Bunker-Ziegen versus Vertriebene

Im ehemaligen Luftschutzbunker in Kreuzberg wird wohl nicht so bald das „Zentrum gegen Vertreibung“ entstehen. Der Liegenschaftsfonds hat die Sprengkraft der Debatte erkannt und will ohne Bundesentscheidung nicht über den Verkauf beraten

von JAN ROSENKRANZ

Droht eine neue Vertreibung? Wiederholt sich Geschichte? Erstens: Nicht ausgeschlossen. Zweitens: Natürlich nicht. In der Debatte um das „Vertriebenen-Zentrum“ ist alles offen und vieles möglich – auch die Vertreibung von neun Hühnern und drei Ziegen, die zurzeit noch in einem Streichelzoo leben. Doch von vorn.

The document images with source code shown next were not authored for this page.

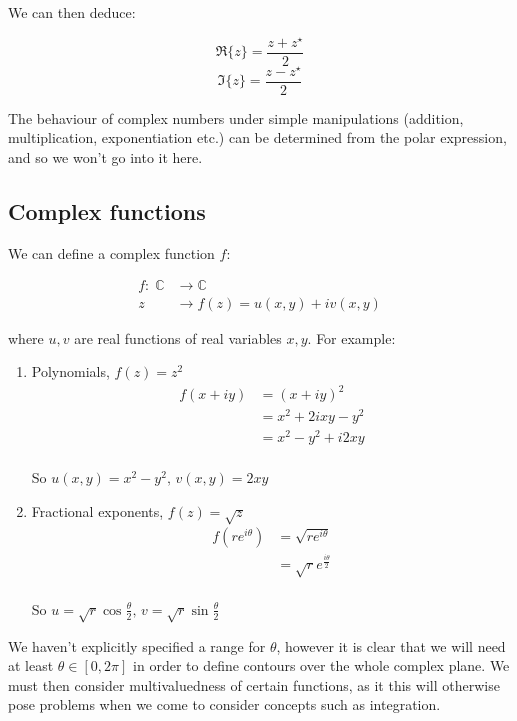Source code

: \documentclass{../../physics_notes}
\begin{document}
We can then deduce:

\begin{equation}
\Re\{z\} = \frac{z + z^\star}{2} 
\end{equation}
\begin{equation}
\Im\{z\} = \frac{z - z^\star}{2}
\end{equation}

The behaviour of complex numbers under simple manipulations (addition, multiplication, exponentiation etc.) can be determined from the polar expression, and so we won't go into it here. 

\subsection{Complex functions}

We can define a complex function $f$:

\begin{align*}
f: \; \mathbb{C} &\rightarrow \mathbb{C} \\
z &\rightarrow f(z) = u(x, y) + iv(x, y)
\end{align*}

where $u, v$ are real functions of real variables $x, y$. For example:

\begin{enumerate}
\item{Polynomials, $f(z) = z^2$ \begin{align*} f(x + iy) &= (x + iy)^2 \\ &= x^2 + 2ixy - y^2 \\ &= x^2 - y^2 + i2xy\end{align*} \\ So $u(x, y) = x^2 - y^2, \, v(x, y) = 2xy$}
\item{Fractional exponents, $f(z) = \sqrt{z}$ \begin{align*} f(re^{i\theta}) &= \sqrt{re^{i\theta}} \\ &= \sqrt{r} e^{\frac{i\theta}{2}}\end{align*} \\ So $u = \sqrt{r}\cos{\frac{\theta}{2}}, \, v = \sqrt{r}\sin{\frac{\theta}{2}}$}
\end{enumerate}

We haven't explicitly specified a range for $\theta$, however it is clear that we will need at least $\theta \in \left[0, 2\pi\right]$ in order to define contours over the whole complex plane. We must then consider multivaluedness of certain functions, as it this will otherwise pose problems when we come to consider concepts such as integration. 
\end{document}
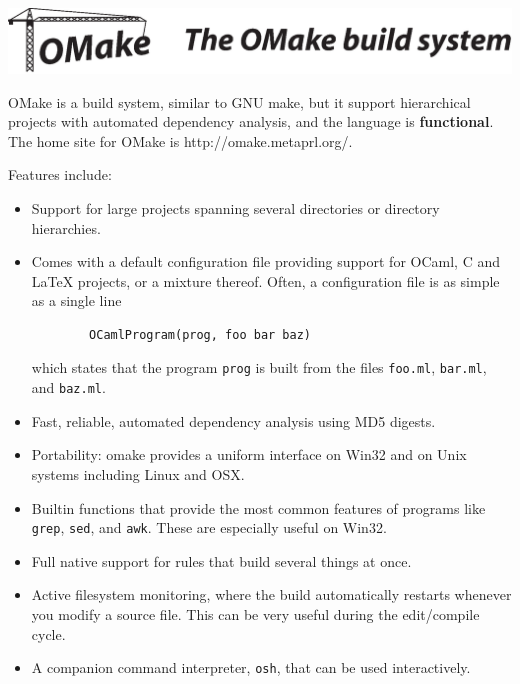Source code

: \documentclass[12pt]{article}
\begin{document}
\includegraphics[scale=0.85]{omake}

OMake is a build system, similar to GNU make, but it support
hierarchical projects with automated dependency analysis, and the
language is {\bf functional}.  The home site for OMake is {\sf
http://omake.metaprl.org/}.

Features include:
\begin{itemize}
\item Support for large projects spanning several directories or
     directory hierarchies.

\item Comes with a default configuration file providing support for OCaml,
     C and LaTeX projects, or a mixture thereof.
     Often, a configuration file is as simple as a single line

\begin{verbatim}
        OCamlProgram(prog, foo bar baz)
\end{verbatim}

     which states that the program \verb+prog+ is built from the files
     \verb+foo.ml+, \verb+bar.ml+, and \verb+baz.ml+.

\item Fast, reliable, automated dependency analysis using MD5 digests.

\item Portability: omake provides a uniform interface on Win32 and
     on Unix systems including Linux and OSX.

\item Builtin functions that provide the most common features of programs
     like \verb+grep+, \verb+sed+, and \verb+awk+.  These are especially useful on Win32.

\item Full native support for rules that build several things at once.

\item Active filesystem monitoring, where the build automatically restarts
     whenever you modify a source file.  This can be very useful during
     the edit/compile cycle.

\item A companion command interpreter, \verb+osh+, that can be used interactively.
\end{itemize}
\end{document}
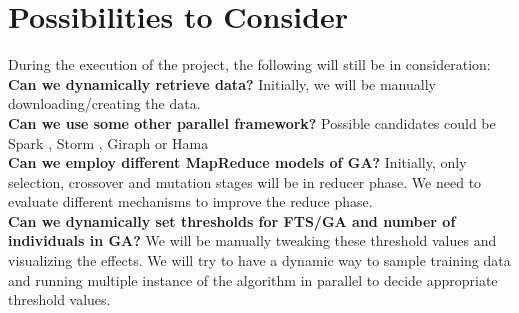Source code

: \documentclass[12pt,journal,compsoc]{IEEEtran}
\begin{document}
\section{Possibilities  to Consider}
\indent During the execution of the project, the following will still be in consideration:\\
\indent \textbf{Can we dynamically retrieve data?} Initially, we will be manually downloading/creating the data.
  \\\indent \textbf{Can we use some other parallel framework?} Possible candidates could be Spark \cite{spark-site}, Storm \cite{storm-site}, Giraph \cite{giraph-site} or Hama \cite{hama-site}
  \\\indent \textbf{Can we employ different MapReduce models of GA?} Initially, only selection, crossover and mutation stages will be in reducer phase. We need to evaluate different mechanisms to improve the reduce phase.
  \\\indent \textbf{Can we dynamically set thresholds for FTS/GA and number of individuals in GA?} We will be manually tweaking these threshold values and visualizing the effects. We will try to have a dynamic way to sample training data and running multiple instance of the algorithm in parallel to decide appropriate threshold values.




%
%
\end{document}
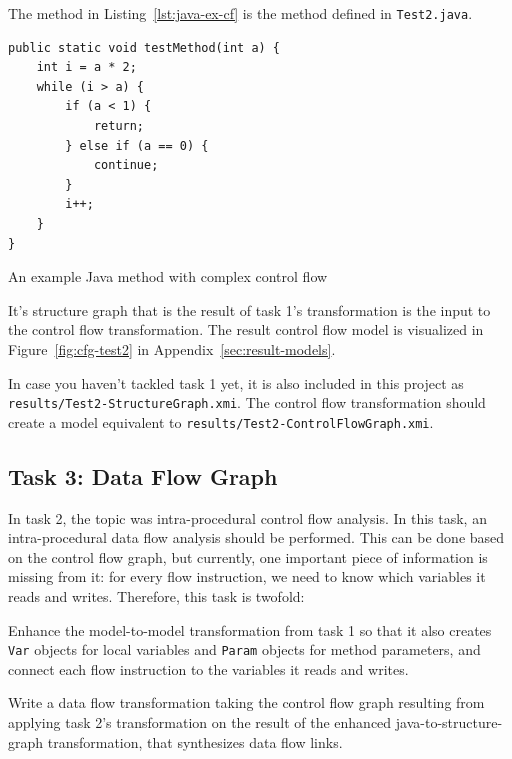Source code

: \documentclass[10pt]{article}
\begin{document}
The method in Listing~\ref{lst:java-ex-cf} is the method defined in
\verb|Test2.java|.

\begin{listing}
  \begin{verbatim}
public static void testMethod(int a) {
    int i = a * 2;
    while (i > a) {
        if (a < 1) {
            return;
        } else if (a == 0) {
            continue;
        }
        i++;
    }
}
  \end{verbatim}
  \caption{An example Java method with complex control flow}
  \label{lst:java-ex-cf}
\end{listing}

It's structure graph that is the result of task 1's transformation is the input
to the control flow transformation.  The result control flow model is
visualized in Figure~\ref{fig:cfg-test2} in Appendix~\ref{sec:result-models}.

In case you haven't tackled task 1 yet, it
is also included in this project as \verb|results/Test2-StructureGraph.xmi|.
The control flow transformation should create a model equivalent to
\verb|results/Test2-ControlFlowGraph.xmi|.


\subsection{Task 3: Data Flow Graph}
\label{sec:task3-df-graph}

In task 2, the topic was intra-procedural control flow analysis.  In this task,
an intra-procedural data flow analysis should be performed.  This can be done
based on the control flow graph, but currently, one important piece of
information is missing from it: for every flow instruction, we need to know
which variables it reads and writes.  Therefore, this task is twofold:

\begin{compactenum}
\item Enhance the model-to-model transformation from task 1 so that it also
  creates \verb|Var| objects for local variables and \verb|Param| objects for
  method parameters, and connect each flow instruction to the variables it
  reads and writes.
\item Write a data flow transformation taking the control flow graph resulting
  from applying task 2's transformation on the result of the enhanced
  java-to-structure-graph transformation, that synthesizes data flow links.
\end{compactenum}
\end{document}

In der Kreuzberger Fichtestraße steht ein ehemaliger Luftschutzbunker leer und zum Verkauf. Er ist kreisrund und geklinkert, 21 Meter hoch, 55 Meter im Durchmesser und damit groß genug für Erika Steinbach. Die Präsidentin des Bundes der Vertriebenen und Vorsitzende der Stiftung „Zentrum gegen Vertreibung“ will ebendort ein ebensolches Zentrum bauen, genauer: ein Gedenk- und Dokumentationszentrum. Kaum hatte Steinbach ihr Interesse an der Immobilie bekundet, hob die Kritik an – im Ausland, auf Bundes- und Landesebene.

Zum Beispiel Walter Momper. Der Präsident des Abgeordnetenhauses und Anwohner der Fichtestraße hält die Idee, in einem Bunker eine Vertriebenen-Gedenkstätte zu bauen, für „abwegig“. Er habe auch Probleme mit der Eingrenzung des Projekts auf deutsche Vertriebene.

Die Bezirksbürgermeisterin von Friedrichshain-Kreuzberg, Cornelia Reinauer (PDS), sieht auch einigen Klärungsbedarf. Bevor sich der Bezirk positioniere, müsse es eine Verständigung mit unseren Nachbarländern geben. „So ein Projekt kann man nicht im Alleingang machen“, sagt Reinauer. Zudem werde die Immobilie vom Berliner Liegenschaftsfonds verwaltet.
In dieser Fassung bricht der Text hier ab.